Our Philosophy or How We View the World
Psychology is the science of behavior. Based on this maxim we have emphasized in our service tradition teaching others the knowledge required to help produce the necessary behaviors to live well.
Because of this, our goals and objectives are directed towards achieving that the human being can live in tranquility, in peace with himself or herself, and in harmony, not only with his or her own emotionality, reason and conscience, but with his or her immediate environment, that is, the family, as well as with the surrounding and universal society.
We believe that the basis for the logical and rational good social order consists basically in positively reinforcing the appropriate behaviors of others. What is positive reinforcement but another name for Love?
This is why many of our methods and technologies to achieve a more coherent and satisfactory life are based on the pondered application of this basic way of being for an adequate human coexistence.
My view of my work is to help others… Learn to Live Better®. This is part of why I call myself a Humanistic Behavioral Clinical Psychologist. It is just the way I do things in therapy. A philosophical view.
Humanistic behavioral clinical psychology is a branch of psychology that combines the principles of humanistic psychology with those of behavioral psychology. It is a holistic approach to understanding and treating mental health issues that emphasizes the unique experiences, feelings, and needs of each individual.

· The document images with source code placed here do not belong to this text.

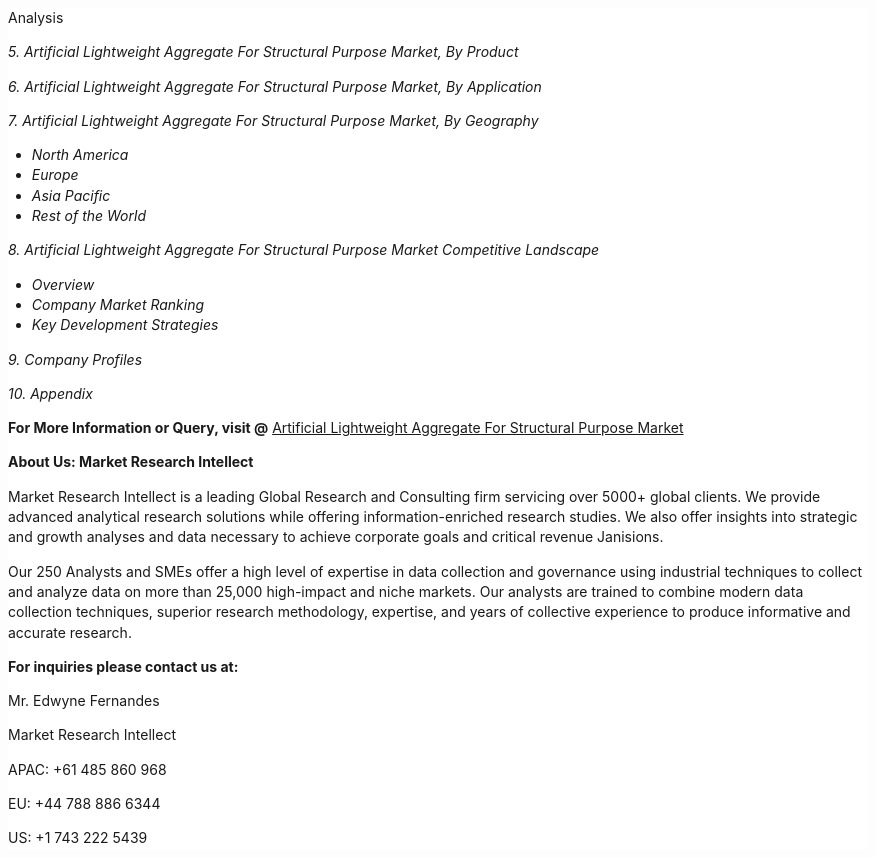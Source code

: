 Analysis</span></em></li></ul><p><em><span class="font-[700]">5. Artificial Lightweight Aggregate For Structural Purpose Market, By Product</span></em></p><p><em><span class="font-[700]">6. Artificial Lightweight Aggregate For Structural Purpose Market, By Application</span></em></p><p><em><span class="font-[700]">7. Artificial Lightweight Aggregate For Structural Purpose Market, By Geography</span></em></p><ul><li><em><span class="">North America</span></em></li><li><em><span class="">Europe</span></em></li><li><em><span class="">Asia Pacific</span></em></li><li><em><span class="">Rest of the World</span></em></li></ul><p><em><span class="font-[700]">8. Artificial Lightweight Aggregate For Structural Purpose Market Competitive Landscape</span></em></p><ul><li><em><span class="">Overview</span></em></li><li><em><span class="">Company Market Ranking</span></em></li><li><em><span class="">Key Development Strategies</span></em></li></ul><p><em><span class="font-[700]">9. Company Profiles</span></em></p><p><em><span class="font-[700]">10. Appendix</span></em></p><p><span class="font-[700]"><strong>For More Information or Query, visit&nbsp;@</strong>&nbsp;</span><span class="font-[700]"><a href="https://www.marketresearchintellect.com/product/global-artificial-lightweight-aggregate-for-structural-purpose-market/?utm_source=Linkedin&utm_medium=842" target="_blank" data-tracking-control-name="article-ssr-frontend-pulse_little-text-block" data-tracking-will-navigate="" data-test-link="">Artificial Lightweight Aggregate For Structural Purpose Market</a></span></p><p><strong><span class="font-[700]">About Us: Market Research Intellect</span></strong></p><p><span class="">Market Research Intellect is a leading Global Research and Consulting firm servicing over 5000+ global clients. We provide advanced analytical research solutions while offering information-enriched research studies.&nbsp;</span>We also offer insights into strategic and growth analyses and data necessary to achieve corporate goals and critical revenue Janisions.</p><p><span class="">Our 250 Analysts and SMEs offer a high level of expertise in data collection and governance using industrial techniques to collect and analyze data on more than 25,000 high-impact and niche markets. Our analysts are trained to combine modern data collection techniques, superior research methodology, expertise, and years of collective experience to produce informative and accurate research.</span></p><p><strong>For inquiries please contact us at:</strong></p><p>Mr. Edwyne Fernandes</p><p>Market Research Intellect</p><p>APAC: +61 485 860 968</p><p>EU: +44 788 886 6344</p><p>US: +1 743 222 5439</p>
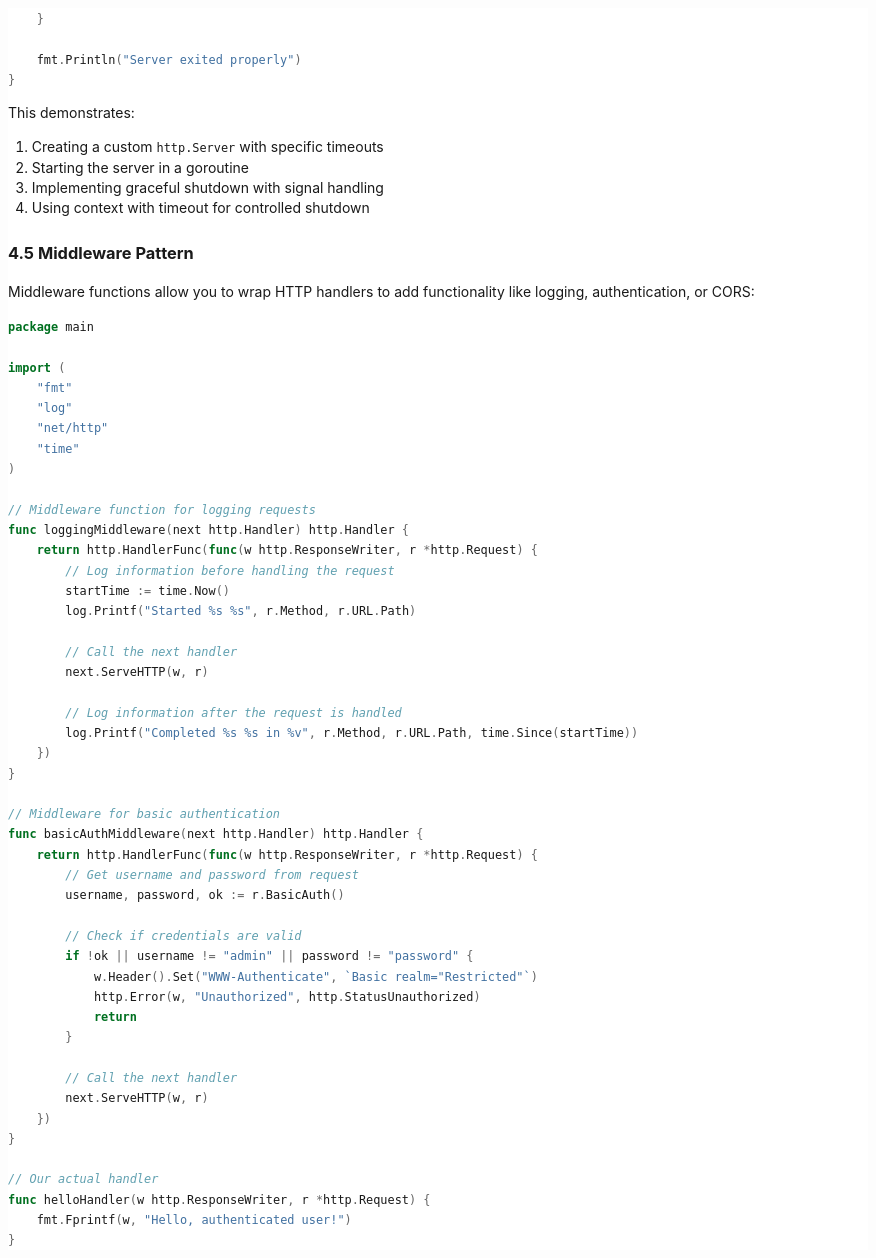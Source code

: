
 ```go
    }
  
    fmt.Println("Server exited properly")
}
```

This demonstrates:

1. Creating a custom `http.Server` with specific timeouts
2. Starting the server in a goroutine
3. Implementing graceful shutdown with signal handling
4. Using context with timeout for controlled shutdown

### 4.5 Middleware Pattern

Middleware functions allow you to wrap HTTP handlers to add functionality like logging, authentication, or CORS:

```go
package main

import (
    "fmt"
    "log"
    "net/http"
    "time"
)

// Middleware function for logging requests
func loggingMiddleware(next http.Handler) http.Handler {
    return http.HandlerFunc(func(w http.ResponseWriter, r *http.Request) {
        // Log information before handling the request
        startTime := time.Now()
        log.Printf("Started %s %s", r.Method, r.URL.Path)
      
        // Call the next handler
        next.ServeHTTP(w, r)
      
        // Log information after the request is handled
        log.Printf("Completed %s %s in %v", r.Method, r.URL.Path, time.Since(startTime))
    })
}

// Middleware for basic authentication
func basicAuthMiddleware(next http.Handler) http.Handler {
    return http.HandlerFunc(func(w http.ResponseWriter, r *http.Request) {
        // Get username and password from request
        username, password, ok := r.BasicAuth()
      
        // Check if credentials are valid
        if !ok || username != "admin" || password != "password" {
            w.Header().Set("WWW-Authenticate", `Basic realm="Restricted"`)
            http.Error(w, "Unauthorized", http.StatusUnauthorized)
            return
        }
      
        // Call the next handler
        next.ServeHTTP(w, r)
    })
}

// Our actual handler
func helloHandler(w http.ResponseWriter, r *http.Request) {
    fmt.Fprintf(w, "Hello, authenticated user!")
}
```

Humanistic psychology is a psychological perspective that emphasizes the inherent goodness of people and their capacity for self-determination and personal growth. It emphasizes the importance of subjective experiences and personal meaning in people’s lives, and promotes empathy, self-exploration, and self-actualization as key to psychological well-being.
Behavioral psychology, on the other hand, is a perspective that focuses on the role of environmental and learning experiences in shaping behavior. It emphasizes the importance of reinforcing or punishing specific behaviors in order to modify them, and uses techniques such as operant conditioning and classical conditioning to understand and change behavior.
Humanistic behavioral clinical psychology combines these two approaches by taking into account both the internal experiences and subjective meaning of an individual, as well as the external factors that may be influencing their behavior. This approach is often used in therapy to help individuals understand and change their thoughts, feelings, and behaviors in order to improve their overall well-being.
My background is in Rogerian Client Centered Therapy grounded in learning theory principles, behavior modification and behavior therapy. When I learned these things, Cognitive Behavior Therapy was not yet conceived as an approach. Thus, my synthesis is a distillation of the approach I have developed as my own in over 45 years of clinical practice.
In working with couples of all sexes or groups of reference, I emphasize positive reinforcement, effective/direct/face-to-face communication of the dyad (vs. “speeches“), verification prior to responding, goal-setting, contingency management, behavioral contracting following my research on Interaction Therapy, etc., etc.
I have learned much from Gottman, but I do not follow “cookbooks“, unless I am actually cooking, which is also a passion of mine. When required, I provide permission, limited information, specific suggestions or intensive therapy when dealing with sexual concerns, as per Annon & Robinson’s PLISSIT Model.
When couples consult me, we establish a therapeutic contract in which we clarify the goals of therapy. Specifically, I make clear that the couple wants to stay together, for I am not very good at just being a referee of a boxing match. They need to learn to think if what they are going to say is to get closer to the partner or to punish the partner. We work on increasing the former and reducing the latter. Of course, at times partners realize they do not wish to continue being together. Then, if accepted, my task becomes to produce a friendly separation with minimal disruption to the lives of significant others, especially kids.
I follow similar approaches in working with individuals. Obviously, I first need to understand the needs of the consulting person, and have to ask questions to formulate in my mind not only what may be occurring (e.g., antecedents, behavior, consequences—the ABC’s of human behavior), but also what needs to be done, with the least effort possible on the part of the person, to accomplish those goals in a manner that is efficient and effective, in consonance with the mores of society, which I like to believe I represent.
Acceptance and reflection are important aspects of individual therapy. My approach is to offer suggestions that the person cannot refuse (somewhat à la The Godfather…). I believe that the judicious use of verbal positive reinforcement is instrumental in guiding the individual, like the forceful stream of a river, in the direction of the desired outcomes.
In working with families, the needs of the “parents” need to be weighed in reference to the needs of the “children”, who may themselves be adults already. The goals of the therapy need to be determined early on, and an acceptable set of outcomes agreed upon. The interaction amongst the members of the family is of paramount importance, leading to a variety of intervention approaches. In any event, the task usually revolves around reaching a negotiated and acceptable compromise that can be adhered to by all.
To be this way is to be a Humanistic Behavioral Clinical Psychologist.
Our doors are open to anyone that needs or wants to live better.